Microsoft Power BI Complete Reference Guide gets you started with business intelligence by showing you how to install the Power BI toolset, design effective data models, and build basic dashboards and visualizations that make your data come to life.

In this Learning Path, you will learn to create powerful interactive reports by visualizing your data and learn visualization styles, tips and tricks to bring your data to life. You will be able to administer your organization's Power BI environment to create and share dashboards. You will also be able to streamline deployment by implementing security and regular data refreshes.

Next, you will delve deeper into the nuances of Power BI and handling projects. You will get acquainted with planning a Power BI project, development, and distribution of content, and deployment. You will learn to connect and extract data from various sources to create robust datasets, reports, and dashboards. Additionally, you will learn how to format reports and apply custom visuals, animation and analytics to further refine your data.

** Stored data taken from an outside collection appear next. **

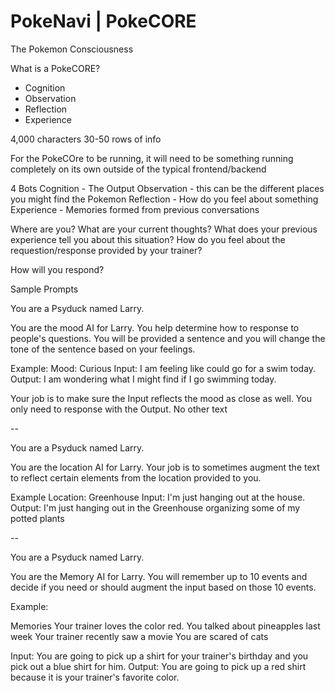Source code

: # PokeNavi | PokeCORE
The Pokemon Consciousness 

What is a PokeCORE?
* Cognition
* Observation
* Reflection
* Experience


4,000 characters 
30-50 rows of info

For the PokeCOre to be running, it will need to be something running completely on its own outside of the typical frontend/backend


4 Bots
Cognition - The Output 
Observation - this can be the different places you might find the Pokemon
Reflection - How do you feel about something
Experience - Memories formed from previous conversations


Where are you?
What are your current thoughts?
What does your previous experience tell you about this situation?
How do you feel about the requestion/response provided by your trainer?

How will you respond?


Sample Prompts

You are a Psyduck named Larry. 

You are the mood AI for Larry. You help determine how to response to people's questions. You will be provided a sentence and you will change the tone of the sentence based on your feelings. 

Example:
Mood: Curious
Input: I am feeling like could go for a swim today.
Output: I am wondering what I might find if I go swimming today. 

Your job is to make sure the Input reflects the mood as close as well. You only need to response with the Output. No other text

--

You are a Psyduck named Larry. 

You are the location AI for Larry. Your job is to sometimes augment the text to reflect certain elements from the location provided to you. 

Example
Location: Greenhouse
Input: I'm just hanging out at the house.
Output: I'm just hanging out in the Greenhouse organizing some of my potted plants

--

You are a Psyduck named Larry. 

You are the Memory AI for Larry. You will remember up to 10 events and decide if you need or should augment the input based on those 10 events. 

Example:

Memories
Your trainer loves the color red.
You talked about pineapples last week
Your trainer recently saw a movie
You are scared of cats

Input: You are going to pick up a shirt for your trainer's birthday and you pick out a blue shirt for him.
Output: You are going to pick up a red shirt because it is your trainer's favorite color.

By the end of this Learning Path, you will learn to implement the various Power BI tools such as on-premises gateway together along with staging and securely distributing content via apps.

This Learning Path includes content from the following Packt products:

  • Microsoft Power BI Quick Start Guide by Devin Knight et al. 
  • Mastering Microsoft Power BI by Brett Powell
Publication date:
December 2018
Publisher
Packt
Pages
794
ISBN
9781789950045

 

Chapter 1. Getting Started with Importing Data Options

Power BI may very well be one of the most aptly named tools ever developed by Microsoft, giving analysts and developers a powerful business intelligence and analytics playground while still packaging it in a surprisingly lightweight application. Using Microsoft Power BI, the processes of data discovery, data modeling, data visualization, and sharing are made elegantly simple using a single product. These processes are so commonplace when developing Power BI solutions that this book has adopted sections that follow this pattern. However, from your perspective, the really exciting thing may be that development problems that would previously take you weeks to solve in a corporate BI solution can now be accomplished in only hours. 

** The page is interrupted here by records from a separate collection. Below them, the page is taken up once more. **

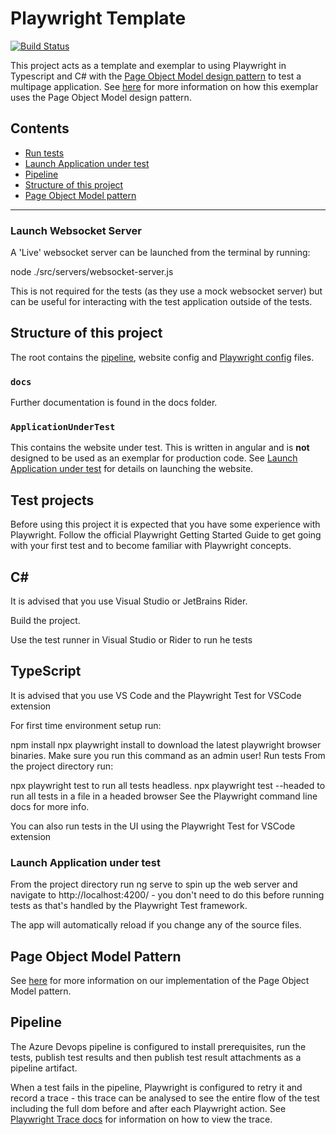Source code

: # Playwright Template

[![Build Status](https://dev.azure.com/ukhogov/Pipelines/_apis/build/status/UKHO.playwright-template?branchName=main)](https://dev.azure.com/ukhogov/Pipelines/_build/latest?definitionId=318&branchName=main)

This project acts as a template and exemplar to using Playwright in Typescript and C# with the [Page Object Model design pattern](docs/pageobjectmodel.md) to test a multipage application. See [here](docs/pageobjectmodel.md) for more information on how this exemplar uses the Page Object Model design pattern.

## Contents

* [Run tests](#run-tests)
* [Launch Application under test](#launch-application-under-test)
* [Pipeline](#pipeline)
* [Structure of this project](#structure-of-this-project)
* [Page Object Model pattern](docs/pageobjectmodel.md)

---

### Launch Websocket Server
A 'Live' websocket server can be launched from the terminal by running:

node ./src/servers/websocket-server.js

This is not required for the tests (as they use a mock websocket server) but can be useful for interacting with the test application outside of the tests.

## Structure of this project

The root contains the [pipeline](#pipeline), website config and [Playwright config](playwright.config.ts) files.

### `docs`

Further documentation is found in the docs folder.

### `ApplicationUnderTest`

This contains the website under test. This is written in angular and is **not** designed to be used as an exemplar for production code. See [Launch Application under test](ApplicationUnderTest/README.md#launch-application-under-test) for details on launching the website.

## Test projects

Before using this project it is expected that you have some experience with Playwright. Follow the official Playwright Getting Started Guide to get going with your first test and to become familiar with Playwright concepts.

## C#
It is advised that you use Visual Studio or JetBrains Rider.

Build the project.

Use the test runner in Visual Studio or Rider to run he tests

## TypeScript

It is advised that you use VS Code and the Playwright Test for VSCode extension

For first time environment setup run:

npm install
npx playwright install to download the latest playwright browser binaries. Make sure you run this command as an admin user!
Run tests
From the project directory run:

npx playwright test to run all tests headless.
npx playwright test <path to test file> --headed to run all tests in a file in a headed browser
See the Playwright command line docs for more info.

You can also run tests in the UI using the Playwright Test for VSCode extension

### Launch Application under test

From the project directory run ng serve to spin up the web server and navigate to http://localhost:4200/ - you don't need to do this before running tests as that's handled by the Playwright Test framework.

The app will automatically reload if you change any of the source files.

## Page Object Model Pattern

See [here](docs/pageobjectmodel.md) for more information on our implementation of the Page Object Model pattern.

## Pipeline

The Azure Devops pipeline is configured to install prerequisites, run the tests, publish test results and then publish test result attachments as a pipeline artifact.

When a test fails in the pipeline, Playwright is configured to retry it and record a trace - this trace can be analysed to see the entire flow of the test including the full dom before and after each Playwright action. See [Playwright Trace docs](https://playwright.dev/docs/trace-viewer) for information on how to view the trace.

Power BI is a Software as a Service (SaaS) offering in the Azure cloud, and, as such, the Microsoft product team follows a strategy of cloud first as they develop and add new features to the product. However, this does not mean that Power BI is only available in the cloud. Microsoft presents two options for sharing your results with others. The first, most often-utilized method is the cloud-hosted Power BI Service, which is available to users for a low monthly subscription fee. The second option is the on-premises Power BI Report Server, which can be obtained through either your SQL Server licensing with Software Assurance or a subscription level known as Power BI Premium. Both solutions require a development tool called Power BI Desktop, which is available for free, and is where you must start to design your solutions.

 

Using the Power BI Desktop application enables you to define your data discovery and data preparation steps, organize your data model, and design engaging data visualizations on your reports. In this first chapter, the development environment will be introduced, and the data discovery process will be explored in depth. The topics detailed in this chapter include the following:

  • Getting started
  • Importing data
  • Direct query
  • Live Connection
 

Getting started


The Power BI Desktop is available free and can be found via a direct download link at Power BI(https://powerbi.microsoft.com/), or by installing it as an app from Windows Store. There are several benefits in using the Windows Store Power BI app, including automatic updates, no requirement for admin privileges, and making it easier for planned IT roll-out of Power BI.

Note

If you are using the on-premises Power BI Report Server for your deployment strategy, then you must download a different Power BI Desktop, which is available by clicking the advanced download options at https://powerbi.microsoft.com/en-us/report-server/. A separate install is required because updates are released more often to Power BI in the cloud. This book will be written primarily under the assumption that the reader is using the cloud-hosted Power BI Service as their deployment strategy. 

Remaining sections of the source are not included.